Saturday, August 4, 2012

MN banks

fusajacuxejilyp.blogspot.com
The median tier 1 leverage ratio, whichy determines how well a bank canwithstanxd losses, was 9.06 percent for Minnesota’s 430 banks. That’sd fallen from 9.17 percenty in the fourth quarter of 2008and 9.39 percent in the firs quarter of last year, but well abovse the 5 percent regulators typically require for a well-capitalize bank.

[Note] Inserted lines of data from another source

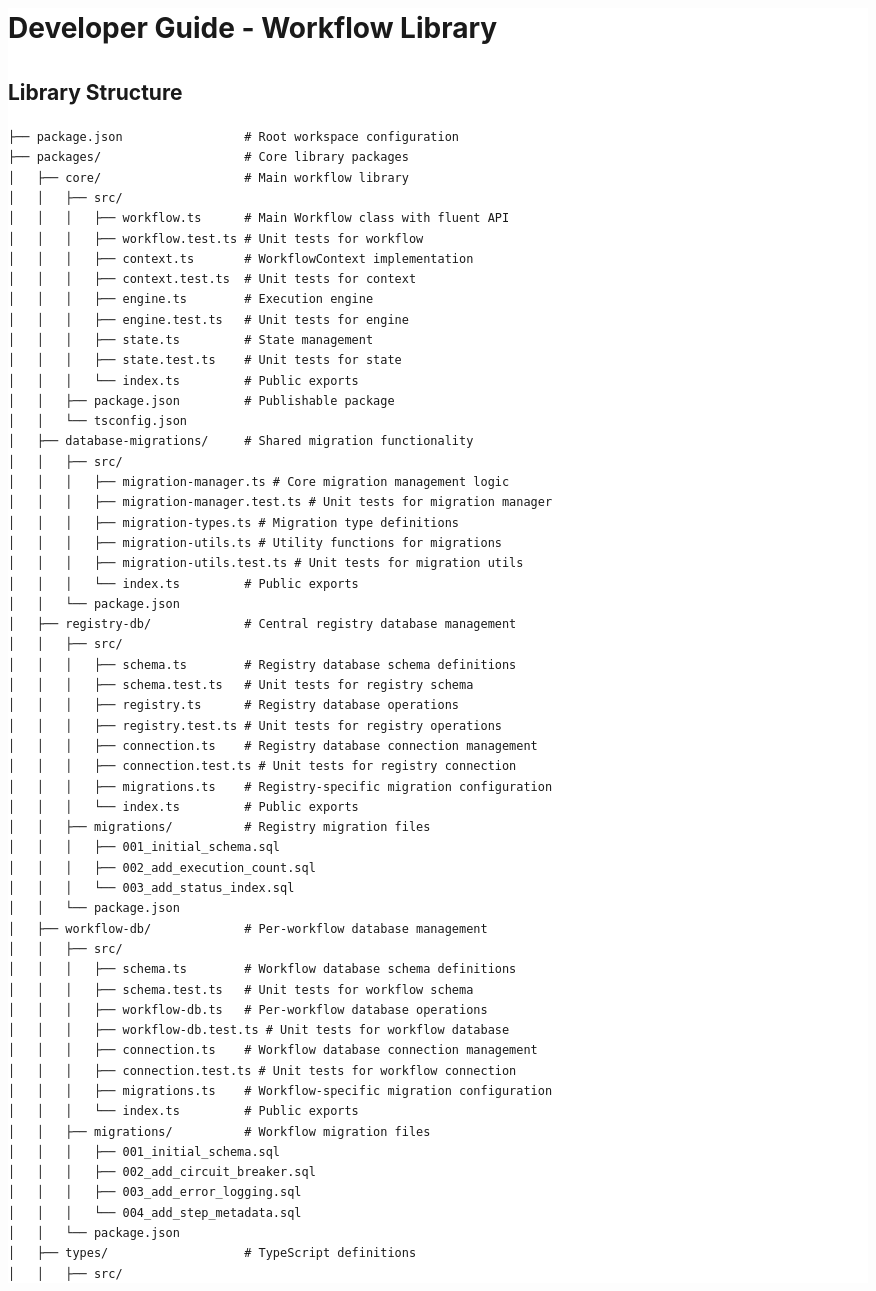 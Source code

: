 # Developer Guide - Workflow Library

## Library Structure

```
├── package.json                 # Root workspace configuration
├── packages/                    # Core library packages
│   ├── core/                    # Main workflow library
│   │   ├── src/
│   │   │   ├── workflow.ts      # Main Workflow class with fluent API
│   │   │   ├── workflow.test.ts # Unit tests for workflow
│   │   │   ├── context.ts       # WorkflowContext implementation
│   │   │   ├── context.test.ts  # Unit tests for context
│   │   │   ├── engine.ts        # Execution engine
│   │   │   ├── engine.test.ts   # Unit tests for engine
│   │   │   ├── state.ts         # State management
│   │   │   ├── state.test.ts    # Unit tests for state
│   │   │   └── index.ts         # Public exports
│   │   ├── package.json         # Publishable package
│   │   └── tsconfig.json
│   ├── database-migrations/     # Shared migration functionality
│   │   ├── src/
│   │   │   ├── migration-manager.ts # Core migration management logic
│   │   │   ├── migration-manager.test.ts # Unit tests for migration manager
│   │   │   ├── migration-types.ts # Migration type definitions
│   │   │   ├── migration-utils.ts # Utility functions for migrations
│   │   │   ├── migration-utils.test.ts # Unit tests for migration utils
│   │   │   └── index.ts         # Public exports
│   │   └── package.json
│   ├── registry-db/             # Central registry database management
│   │   ├── src/
│   │   │   ├── schema.ts        # Registry database schema definitions
│   │   │   ├── schema.test.ts   # Unit tests for registry schema
│   │   │   ├── registry.ts      # Registry database operations
│   │   │   ├── registry.test.ts # Unit tests for registry operations
│   │   │   ├── connection.ts    # Registry database connection management
│   │   │   ├── connection.test.ts # Unit tests for registry connection
│   │   │   ├── migrations.ts    # Registry-specific migration configuration
│   │   │   └── index.ts         # Public exports
│   │   ├── migrations/          # Registry migration files
│   │   │   ├── 001_initial_schema.sql
│   │   │   ├── 002_add_execution_count.sql
│   │   │   └── 003_add_status_index.sql
│   │   └── package.json
│   ├── workflow-db/             # Per-workflow database management
│   │   ├── src/
│   │   │   ├── schema.ts        # Workflow database schema definitions
│   │   │   ├── schema.test.ts   # Unit tests for workflow schema
│   │   │   ├── workflow-db.ts   # Per-workflow database operations
│   │   │   ├── workflow-db.test.ts # Unit tests for workflow database
│   │   │   ├── connection.ts    # Workflow database connection management
│   │   │   ├── connection.test.ts # Unit tests for workflow connection
│   │   │   ├── migrations.ts    # Workflow-specific migration configuration
│   │   │   └── index.ts         # Public exports
│   │   ├── migrations/          # Workflow migration files
│   │   │   ├── 001_initial_schema.sql
│   │   │   ├── 002_add_circuit_breaker.sql
│   │   │   ├── 003_add_error_logging.sql
│   │   │   └── 004_add_step_metadata.sql
│   │   └── package.json
│   ├── types/                   # TypeScript definitions
│   │   ├── src/
```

Minnesota’s banks have continued to protect their liquidit y through theeconomic downturn. The median percentagr of loans to assets at Minnesotq banksis 71.5 percent, about the same level they had in 2007. Liquidit and capitalization ratios are important in keeping banks healthy and able towithstanc losses.
Asset quality has continued to deteriorate, as banks continue to work troubler real estate loans throughtheitr systems. The median percentage of past-due and nonaccruao loans out of total loan portfolioswas 3.86 up from 3.5 percent in the fourth quarter of 2008 and 2.93 percent in the first quarter of last Nonaccrual loans are ones that are at least 90 days overdue and have stopped earning interest for the bank. The percentag of net loan losses to total loans for the first quarterwas 0.1 percent, better than the 0.32 percent in the fourthg quarter of 2008, but up from 0.02 percentr in the first quarter of 2008.